Sans-Serif typefaces ditch the serif, making for bold, confident type that displays better on the web. They also resize without distortion far better serifs, meaning sans is ideal for small body copy.
Fonts for the web
Bloggers, writers and digital designers all have the unenviable task of of shifting through typefaces and fonts to select the best one for their projects. Headlines need to be bold and engaging, while body text needs to be clear and readable.
Web fonts, on the other hand, have been specifically adapted for use on the web. They’ll display the same on all modern browsers—meaning they’re the best for fonts for online use.
Top header fonts for news
- Helvetica, a sans serif font that’s used by 27% of the top 15 news sites. Bold, clear and simple—it’s great for headlines.
- 13% use the serif font Georgia, which is clear at low res and very legible as well as “traditional” looking.
- Another 13% use the sans serif Proxima Nova—a bold typeface that has become popular as simplicity has become the standard.
news body copy fonts
- 27% of news sites use Georgia. It looks traditional, while still being legible and replicates a print feel online.
- 20% opt for Helvetica, a sans serif favourite that’s a safe, yet effective typographic choice.
- A further 20 % use the sans serif Arial. It’s a classic typeface that’s familiar to users, is easy-to-read and comes in a variety of different weights.
Blog headline fonts
While less formal than news sites, blogs stress informality and personality. Therefore, fonts should reflect a person/brand and be conversational.
- 20% of blogs use Georgia as header text—favouring the traditional, conversational tone of the sans serif typeface.
- 10% use Oswald, a relatively new typeface that is free to use and available as a web font. A bold, direct choice for headers.
Top body copy typefaces for blogs
- 20% of blogs use Arial for its bold, readable and reliable qualities.
- 10% use Trebuchet, another clear and legible sans serif typeface.
- Helvetica, the world’s most popular typeface, is used as body text by 10% of bloggers.
Did you know that Helvetica is the only font to have an entire feature film made about it? It even has it’s own coffee blend.
Fonts for print
For a long time sans serif was the primary choice of typefaces for novels and magazines. Nowadays, design trends have changed and we see a mixture of styles.

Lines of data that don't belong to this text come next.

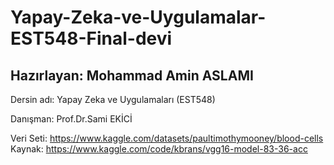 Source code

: # Yapay-Zeka-ve-Uygulamalar-EST548-Final-devi
## Hazırlayan: Mohammad Amin ASLAMI

Dersin adı: 		Yapay Zeka ve Uygulamaları (EST548)

Danışman:		Prof.Dr.Sami EKİCİ

Veri Seti: https://www.kaggle.com/datasets/paultimothymooney/blood-cells
Kaynak: https://www.kaggle.com/code/kbrans/vgg16-model-83-36-acc
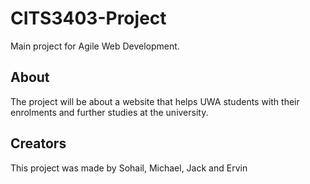 # CITS3403-Project

Main project for Agile Web Development.

## About

The project will be about a website that helps UWA students with their enrolments and further studies at the university. 

## Creators
This project was made by Sohail, Michael, Jack and Ervin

Looking at fonts used by print publications, the database fontsinuse.com gives us an idea of which fonts are commonly used. Here are the top 3:
This shows a clear trend towards sans serif, bold and eye-catching typefaces. Times New Roman, originally invented in 1931 for the Times of London newspaper, is the best choice for body text.
The future of fonts
Now that we’ve entered an age of typography that can display the same across all browsers, websites and publications, we’ve finally reached a point where the user has access to great fonts at the touch of a button that can be used by anyone, anywhere.
However, mobile use and apps have transformed the use of language. In an effort to appeal to audiences around the globe, lots of designers use symbols rather than text. This creates a universally recognizable image that often says more than words. In fact, designers have created entire typefaces where each letter corresponds to a certain symbol. The only issue that remains is:
- Does your icon have the same meaning around the world?
- Is it understandable?
- Should you just stick with words instead?